Neuropilin-1 is a receptor for transforming growth factor beta-1, activates its latent form, and promotes regulatory T cell activity.

Neuropilin-1 (Nrp1) is a multifunctional protein, identified principally as a receptor for the class 3 semaphorins and members of the vascular endothelial growth factor (VEGF) family, but it is capable of other interactions. It is a marker of regulatory T cells (Tr), which often carry Nrp1 and latency-associated peptide (LAP)-TGF-beta1 (the latent form).
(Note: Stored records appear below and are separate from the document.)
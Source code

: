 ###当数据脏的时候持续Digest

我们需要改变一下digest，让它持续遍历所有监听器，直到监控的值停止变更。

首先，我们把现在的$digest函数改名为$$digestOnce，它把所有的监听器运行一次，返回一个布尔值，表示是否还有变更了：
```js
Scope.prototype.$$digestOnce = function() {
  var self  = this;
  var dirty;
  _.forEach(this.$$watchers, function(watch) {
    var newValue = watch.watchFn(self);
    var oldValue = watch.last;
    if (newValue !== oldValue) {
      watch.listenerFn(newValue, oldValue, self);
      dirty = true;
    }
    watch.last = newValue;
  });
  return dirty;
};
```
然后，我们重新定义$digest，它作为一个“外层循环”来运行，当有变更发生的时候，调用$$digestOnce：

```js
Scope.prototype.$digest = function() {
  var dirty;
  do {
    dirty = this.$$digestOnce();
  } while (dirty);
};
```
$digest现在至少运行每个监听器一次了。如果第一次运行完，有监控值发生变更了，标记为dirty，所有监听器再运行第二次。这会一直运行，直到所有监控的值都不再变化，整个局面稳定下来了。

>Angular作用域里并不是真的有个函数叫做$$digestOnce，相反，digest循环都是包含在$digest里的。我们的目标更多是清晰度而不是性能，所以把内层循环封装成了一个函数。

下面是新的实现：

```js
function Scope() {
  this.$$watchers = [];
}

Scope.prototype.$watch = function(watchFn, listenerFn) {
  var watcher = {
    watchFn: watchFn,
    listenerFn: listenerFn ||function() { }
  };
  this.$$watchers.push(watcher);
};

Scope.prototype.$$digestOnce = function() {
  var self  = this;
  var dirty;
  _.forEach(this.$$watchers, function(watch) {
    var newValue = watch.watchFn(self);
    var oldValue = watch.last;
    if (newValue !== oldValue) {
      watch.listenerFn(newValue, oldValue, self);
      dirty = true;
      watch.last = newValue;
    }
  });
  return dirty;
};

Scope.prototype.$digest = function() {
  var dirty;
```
The signaling TGF-beta1 receptors bind only active TGF-beta1, and we hypothesized that Nrp1 binds the latent form. Indeed, we found that Nrp1 is a high-affinity receptor for latent and active TGF-beta1. Free LAP, LAP-TGF-beta1, and active TGF-beta1 all competed with VEGF165 for binding to Nrp1. LAP has a basic, arginine-rich C-terminal motif similar to VEGF and peptides that bind to the b1 domain of Nrp1. A C-terminal LAP peptide (QSSRHRR) bound to Nrp1 and inhibited the binding of VEGF and LAP-TGF-beta1. We also analyzed the effects of Nrp1/LAP-TGF-beta1 coexpression on T cell function. Compared with Nrp1(-) cells, sorted Nrp1+ T cells had a much greater capacity to capture LAP-TGF-beta1. Sorted Nrp1(-) T cells captured soluble Nrp1-Fc, and this increased their ability to capture LAP-TGF-beta1. Conventional CD4+CD25(-)Nrp1(-) T cells coated with Nrp1-Fc/LAP-TGF-beta1 acquired strong Tr activity. Moreover, LAP-TGF-beta was activated by Nrp1-Fc and also by a peptide of the b2 domain of Nrp1 (RKFK; similar to a thrombospondin-1 peptide). Breast cancer cells, which express Nrp1, also captured and activated LAP-TGF-beta1 in a Nrp1-dependent manner. Thus, Nrp1 is a receptor for TGF-beta1, activates its latent form, and is relevant to Tr activity and tumor biology.